“Though no one can go back and make a brand new start, anyone can start from now and make a brand new ending.” (Carl Bard)
For hundreds of thousands of years, the arrival of Spring has been celebrated by many diverse cultures with a common theme of renewal and rebirth. Of course, we see it played out for us in nature, especially in the northern hemisphere where there is a very obvious, and often protracted, transition from winter to spring. (As I write this blog on March 10th, we are experiencing recurring snow flurries as winter insists on having the last word.)
Regardless of the spiritual or cultural origin, the emphasis on renewal inspires us to ‘make new again’ in many areas of our lives. Before the calendar we use today added two extra months to the year, the month of March was considered the beginning of the Roman new year. Many celebrations were made to mark this auspicious time of ‘letting go of the old to make way for the new’.

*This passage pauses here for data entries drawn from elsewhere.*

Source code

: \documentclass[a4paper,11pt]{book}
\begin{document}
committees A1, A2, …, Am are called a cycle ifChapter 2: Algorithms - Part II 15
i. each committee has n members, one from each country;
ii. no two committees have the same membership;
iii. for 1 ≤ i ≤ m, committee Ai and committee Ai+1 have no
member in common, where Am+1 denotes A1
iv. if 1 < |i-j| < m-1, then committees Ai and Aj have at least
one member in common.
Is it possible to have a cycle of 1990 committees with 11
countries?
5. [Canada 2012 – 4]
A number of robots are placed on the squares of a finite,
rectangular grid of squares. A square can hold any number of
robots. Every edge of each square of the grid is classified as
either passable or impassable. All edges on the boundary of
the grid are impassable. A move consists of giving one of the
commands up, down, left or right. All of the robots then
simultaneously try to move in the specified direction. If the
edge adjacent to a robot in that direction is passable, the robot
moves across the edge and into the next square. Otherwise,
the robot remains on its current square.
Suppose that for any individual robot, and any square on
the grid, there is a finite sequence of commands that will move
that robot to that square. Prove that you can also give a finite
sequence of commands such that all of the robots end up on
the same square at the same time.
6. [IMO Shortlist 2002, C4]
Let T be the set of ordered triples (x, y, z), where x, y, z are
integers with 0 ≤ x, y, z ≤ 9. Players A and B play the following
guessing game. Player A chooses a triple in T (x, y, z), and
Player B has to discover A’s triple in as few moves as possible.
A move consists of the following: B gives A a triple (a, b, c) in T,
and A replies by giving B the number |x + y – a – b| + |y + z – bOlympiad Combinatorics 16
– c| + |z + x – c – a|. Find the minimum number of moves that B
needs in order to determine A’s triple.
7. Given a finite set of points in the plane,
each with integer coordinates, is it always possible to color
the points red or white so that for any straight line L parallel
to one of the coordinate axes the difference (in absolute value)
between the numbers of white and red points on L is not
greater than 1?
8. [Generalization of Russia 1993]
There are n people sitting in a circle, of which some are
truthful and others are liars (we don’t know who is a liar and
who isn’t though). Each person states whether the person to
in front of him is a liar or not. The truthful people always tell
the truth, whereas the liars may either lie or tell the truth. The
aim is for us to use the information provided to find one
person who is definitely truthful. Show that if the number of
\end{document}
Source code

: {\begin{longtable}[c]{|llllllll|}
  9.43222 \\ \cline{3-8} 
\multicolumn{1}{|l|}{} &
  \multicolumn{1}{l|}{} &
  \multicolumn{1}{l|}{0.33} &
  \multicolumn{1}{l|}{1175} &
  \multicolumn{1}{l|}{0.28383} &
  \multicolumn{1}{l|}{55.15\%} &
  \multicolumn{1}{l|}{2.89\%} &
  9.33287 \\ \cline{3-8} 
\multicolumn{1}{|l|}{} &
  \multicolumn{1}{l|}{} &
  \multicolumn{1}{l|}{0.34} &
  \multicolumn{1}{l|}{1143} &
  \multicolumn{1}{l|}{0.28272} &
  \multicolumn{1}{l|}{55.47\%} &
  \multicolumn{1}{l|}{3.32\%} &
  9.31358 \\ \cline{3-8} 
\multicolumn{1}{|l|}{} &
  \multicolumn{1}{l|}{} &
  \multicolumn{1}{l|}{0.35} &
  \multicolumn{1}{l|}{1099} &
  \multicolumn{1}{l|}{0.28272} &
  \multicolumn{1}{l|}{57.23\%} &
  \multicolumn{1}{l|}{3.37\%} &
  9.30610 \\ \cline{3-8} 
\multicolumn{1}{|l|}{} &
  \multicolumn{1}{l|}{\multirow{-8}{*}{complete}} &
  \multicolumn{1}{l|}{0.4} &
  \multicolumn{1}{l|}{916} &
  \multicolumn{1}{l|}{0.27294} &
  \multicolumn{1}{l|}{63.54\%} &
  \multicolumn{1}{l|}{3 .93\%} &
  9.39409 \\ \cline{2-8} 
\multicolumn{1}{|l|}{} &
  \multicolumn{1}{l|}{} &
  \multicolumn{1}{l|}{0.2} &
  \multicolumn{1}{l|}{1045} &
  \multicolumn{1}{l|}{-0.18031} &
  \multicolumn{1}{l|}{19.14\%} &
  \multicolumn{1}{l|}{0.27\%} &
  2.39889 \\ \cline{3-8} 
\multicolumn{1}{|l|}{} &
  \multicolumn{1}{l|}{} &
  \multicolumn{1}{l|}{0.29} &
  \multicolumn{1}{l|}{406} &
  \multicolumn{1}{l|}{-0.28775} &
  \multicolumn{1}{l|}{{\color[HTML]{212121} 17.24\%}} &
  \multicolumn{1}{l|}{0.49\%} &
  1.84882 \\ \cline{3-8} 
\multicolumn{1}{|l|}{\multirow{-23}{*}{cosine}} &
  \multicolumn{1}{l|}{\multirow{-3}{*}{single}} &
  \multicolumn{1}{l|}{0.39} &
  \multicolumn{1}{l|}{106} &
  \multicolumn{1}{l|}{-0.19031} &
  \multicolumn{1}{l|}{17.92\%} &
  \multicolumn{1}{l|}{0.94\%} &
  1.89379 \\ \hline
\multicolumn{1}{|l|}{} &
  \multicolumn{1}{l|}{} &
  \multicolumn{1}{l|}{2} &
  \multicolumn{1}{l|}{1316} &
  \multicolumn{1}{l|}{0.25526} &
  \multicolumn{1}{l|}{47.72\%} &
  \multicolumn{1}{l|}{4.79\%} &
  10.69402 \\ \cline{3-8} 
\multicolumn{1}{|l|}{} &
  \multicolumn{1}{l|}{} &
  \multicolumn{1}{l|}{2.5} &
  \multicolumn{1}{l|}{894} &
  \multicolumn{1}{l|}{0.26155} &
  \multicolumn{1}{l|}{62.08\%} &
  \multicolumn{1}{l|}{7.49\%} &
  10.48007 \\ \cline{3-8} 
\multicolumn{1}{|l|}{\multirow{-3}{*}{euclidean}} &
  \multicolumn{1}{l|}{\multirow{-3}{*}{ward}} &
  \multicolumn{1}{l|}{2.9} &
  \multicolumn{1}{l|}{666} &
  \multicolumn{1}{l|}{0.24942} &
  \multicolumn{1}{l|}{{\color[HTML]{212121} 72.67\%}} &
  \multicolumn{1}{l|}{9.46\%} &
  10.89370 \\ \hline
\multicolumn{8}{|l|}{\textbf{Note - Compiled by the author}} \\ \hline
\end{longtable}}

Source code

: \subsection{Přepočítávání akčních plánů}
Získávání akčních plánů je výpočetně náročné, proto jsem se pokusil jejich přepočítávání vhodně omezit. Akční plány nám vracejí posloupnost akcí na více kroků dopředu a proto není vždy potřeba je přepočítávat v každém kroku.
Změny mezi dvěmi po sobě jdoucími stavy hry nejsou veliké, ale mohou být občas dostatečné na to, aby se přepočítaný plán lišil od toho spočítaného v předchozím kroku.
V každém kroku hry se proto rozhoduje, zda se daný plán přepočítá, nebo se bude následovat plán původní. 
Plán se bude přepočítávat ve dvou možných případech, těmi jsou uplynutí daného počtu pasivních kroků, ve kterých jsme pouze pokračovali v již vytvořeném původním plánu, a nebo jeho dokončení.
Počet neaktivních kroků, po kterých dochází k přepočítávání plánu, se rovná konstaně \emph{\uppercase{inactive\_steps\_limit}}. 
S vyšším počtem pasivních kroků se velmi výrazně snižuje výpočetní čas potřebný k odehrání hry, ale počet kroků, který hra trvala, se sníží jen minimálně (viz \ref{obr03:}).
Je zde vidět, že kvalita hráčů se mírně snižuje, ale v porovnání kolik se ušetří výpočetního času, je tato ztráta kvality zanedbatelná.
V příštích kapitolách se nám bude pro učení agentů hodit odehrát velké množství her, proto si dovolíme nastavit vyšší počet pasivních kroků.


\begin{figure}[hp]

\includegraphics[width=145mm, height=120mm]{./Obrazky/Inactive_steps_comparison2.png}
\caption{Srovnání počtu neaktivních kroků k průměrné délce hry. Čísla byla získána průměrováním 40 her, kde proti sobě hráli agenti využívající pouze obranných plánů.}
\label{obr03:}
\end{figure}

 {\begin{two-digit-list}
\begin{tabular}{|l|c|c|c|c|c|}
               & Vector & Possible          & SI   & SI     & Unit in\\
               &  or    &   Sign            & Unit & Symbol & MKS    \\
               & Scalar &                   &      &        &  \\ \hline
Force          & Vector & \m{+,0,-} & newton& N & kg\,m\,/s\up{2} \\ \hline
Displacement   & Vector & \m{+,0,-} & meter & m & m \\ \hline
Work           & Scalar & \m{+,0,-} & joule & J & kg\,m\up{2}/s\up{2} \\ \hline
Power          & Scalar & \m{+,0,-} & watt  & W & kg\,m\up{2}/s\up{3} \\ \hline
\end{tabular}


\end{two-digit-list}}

Even if you typically celebrate the ‘new year’ in January, the onset of Spring still carries with it our desire to let go of the old…hence, Spring Cleaning. Whether we’re cleaning out our living spaces, our bodies or our spirits (as is the case with the season of Lent), nature seems to want to help us out by providing the vigorous winds that blow away the detritus of the previous season.
The anticipated arrival of the first floral shoots pushing their way through the hard ground is always a welcome sight of this perennial renewal. This is also the time of year we begin to see the animals who spent most of their winter hibernating in the warmth of the underground. And with their return, some of these animals are quick to reproduce. The March Hare, more familiarly known as the Easter Bunny, is a symbol associated with Spring and fertility and earlier Goddesses such as Eostre, Astarte and Ostara.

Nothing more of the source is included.